The EU industry: a weak production chain

The production of an electric vehicle requires specific components compared to those assembled for an internal combustion vehicle. A non-exhaustive list of the main specific components of an EV is reported as follows:

  • electric motor;
  • storage battery;
  • electric charging system;
  • speed controller instead of mechanical transmission system;
  • regenerative braking system, to recover energy during braking.

An electric vehicle also does not have the need for exhaust systems and cooling systems1, for which the European industry has a significant competitive advantage.

Specifically, let us analyze the supply system of storage batteries.
At present, the most common batteries in electric cars, but also widely used for electronic devices and industrial applications, are lithium-ion batteries due to their high energy density relative to their weight. In 2022, lithium production was almost completely concentrated in four countries: Australia (61000 tons), Chile (38921 tons), China (19000 tons), and Argentina (6378 tons); on the other hand, lithium battery production is mainly concentrated in Asia.

As you can see from the chart, European imports of accumulators have shown marked growth in recent years, approaching €40 billion in 2022; of this, 17.6 billion came from China.
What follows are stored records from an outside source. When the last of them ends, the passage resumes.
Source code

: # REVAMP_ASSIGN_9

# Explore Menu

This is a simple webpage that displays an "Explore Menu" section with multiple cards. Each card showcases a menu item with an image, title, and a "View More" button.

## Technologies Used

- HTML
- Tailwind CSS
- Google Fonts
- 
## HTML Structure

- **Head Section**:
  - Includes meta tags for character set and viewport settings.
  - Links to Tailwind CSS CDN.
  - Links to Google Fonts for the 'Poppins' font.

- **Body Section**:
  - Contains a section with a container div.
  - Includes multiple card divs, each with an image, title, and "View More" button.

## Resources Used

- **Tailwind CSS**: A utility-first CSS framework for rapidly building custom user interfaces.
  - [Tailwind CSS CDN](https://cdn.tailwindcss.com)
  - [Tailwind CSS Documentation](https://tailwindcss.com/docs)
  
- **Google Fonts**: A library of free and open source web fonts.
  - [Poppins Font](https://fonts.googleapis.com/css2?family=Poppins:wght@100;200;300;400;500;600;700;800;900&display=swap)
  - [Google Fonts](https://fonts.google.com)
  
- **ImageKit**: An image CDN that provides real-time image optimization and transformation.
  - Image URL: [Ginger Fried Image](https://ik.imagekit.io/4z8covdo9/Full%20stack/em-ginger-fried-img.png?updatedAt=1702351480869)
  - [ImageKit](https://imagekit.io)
Lithium oxide and lithium carbonate, in particular, are used for battery production. Still looking at EU imports, in 2022 oxide and hydroxide came mainly from the US (€73 million), followed by China (€43 million), while nearly €270 million of lithium carbonate was imported from Chile.



In tandem with the increase in demand, the prices of these goods have also clearly risen in recent years: as the chart below shows, EU customs prices peaked in December 2022 and then only partially retraced in 2023.


The policy response

The battery value chain in Europe thus retains a strong dependence on supplies from outside the EU. In the face of the significant changes taking place in the transportation industry, not only the EU but also, for example, the United States, are gradually perceiving the growing need to put in place initiatives that can stimulate domestic manufacturing and ensure the supply of critical minerals.
It is, for example, in March 2023 that the European Commission proposed the Net-Zero Industry Act, which "will help strengthen the European manufacturing capacity of net-zero technologies and overcome barriers to scaling up the manufacturing capacity in Europe. The measures in the Regulation will increase the competitiveness of the net-zero technology industrial base and improve the EU’s energy resilience". The goal is thus to promote "investments in the production capacity of products that are key in meeting the EU’s climate neutrality goals".
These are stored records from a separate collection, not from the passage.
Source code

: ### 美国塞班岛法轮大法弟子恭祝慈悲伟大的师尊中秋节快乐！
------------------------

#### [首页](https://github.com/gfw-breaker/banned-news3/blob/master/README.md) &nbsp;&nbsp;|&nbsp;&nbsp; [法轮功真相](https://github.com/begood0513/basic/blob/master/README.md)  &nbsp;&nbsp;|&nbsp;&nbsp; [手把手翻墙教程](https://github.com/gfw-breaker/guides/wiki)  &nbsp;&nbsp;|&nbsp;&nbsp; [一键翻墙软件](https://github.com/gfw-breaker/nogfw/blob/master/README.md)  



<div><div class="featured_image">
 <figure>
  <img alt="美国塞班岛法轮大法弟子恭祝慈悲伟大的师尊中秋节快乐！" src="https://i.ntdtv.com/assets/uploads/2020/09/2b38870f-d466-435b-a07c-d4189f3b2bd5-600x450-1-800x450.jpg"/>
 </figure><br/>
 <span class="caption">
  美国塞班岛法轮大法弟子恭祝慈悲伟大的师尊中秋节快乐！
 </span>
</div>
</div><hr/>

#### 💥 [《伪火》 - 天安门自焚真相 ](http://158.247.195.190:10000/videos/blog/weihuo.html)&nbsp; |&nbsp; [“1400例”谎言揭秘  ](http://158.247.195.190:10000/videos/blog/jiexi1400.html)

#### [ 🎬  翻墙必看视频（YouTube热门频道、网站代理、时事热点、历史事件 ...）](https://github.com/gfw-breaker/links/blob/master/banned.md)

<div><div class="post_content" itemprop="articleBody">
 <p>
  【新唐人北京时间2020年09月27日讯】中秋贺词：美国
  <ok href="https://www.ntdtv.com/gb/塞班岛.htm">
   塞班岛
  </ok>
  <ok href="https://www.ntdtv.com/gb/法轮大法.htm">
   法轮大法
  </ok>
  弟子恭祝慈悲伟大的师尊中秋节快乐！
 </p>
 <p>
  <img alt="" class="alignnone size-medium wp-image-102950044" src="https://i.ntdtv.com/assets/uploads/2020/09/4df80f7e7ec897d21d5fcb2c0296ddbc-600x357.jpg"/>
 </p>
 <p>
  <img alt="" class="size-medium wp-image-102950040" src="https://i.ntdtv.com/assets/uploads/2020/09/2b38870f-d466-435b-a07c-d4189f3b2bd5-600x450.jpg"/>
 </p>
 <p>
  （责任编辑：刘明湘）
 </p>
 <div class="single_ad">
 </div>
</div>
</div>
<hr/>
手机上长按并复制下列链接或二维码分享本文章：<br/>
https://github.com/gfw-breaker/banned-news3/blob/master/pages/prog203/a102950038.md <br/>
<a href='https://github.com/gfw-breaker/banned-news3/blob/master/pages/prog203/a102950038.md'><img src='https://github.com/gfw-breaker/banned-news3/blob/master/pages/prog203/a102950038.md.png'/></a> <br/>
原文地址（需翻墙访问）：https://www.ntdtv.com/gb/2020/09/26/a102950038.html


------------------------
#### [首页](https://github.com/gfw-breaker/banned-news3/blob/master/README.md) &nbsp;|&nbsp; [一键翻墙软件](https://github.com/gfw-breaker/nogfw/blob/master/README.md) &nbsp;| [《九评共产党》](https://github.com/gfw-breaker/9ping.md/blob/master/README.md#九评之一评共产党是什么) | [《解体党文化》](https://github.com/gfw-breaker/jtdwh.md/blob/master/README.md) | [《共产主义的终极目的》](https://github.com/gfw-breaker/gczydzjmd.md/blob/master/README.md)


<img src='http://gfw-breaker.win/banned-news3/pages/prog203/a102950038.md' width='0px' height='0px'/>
Among the technologies whose development the Union aims to promote we can find, for example, photovoltaics, renewable energy and, certainly, batteries. The goal is to increase the manufacturing capacity of net-zero technologies to cover, by 2030, at least 40 percent of domestic need, creating conditions that can facilitate manufacturing investment in these sectors. For the specific battery sector, the goal is even more ambitious, aiming for 90 percent domestic production by 2030.
There are, therefore, clear growth prospects for the sector, according to experts. Risk factors, however, inevitably remain on the scene, and the coming years will reveal the actual chances of success of an ambitious project.


1. Although electric vehicles themselves require cooling systems, these are often less complex than those of internal combustion engine vehicles.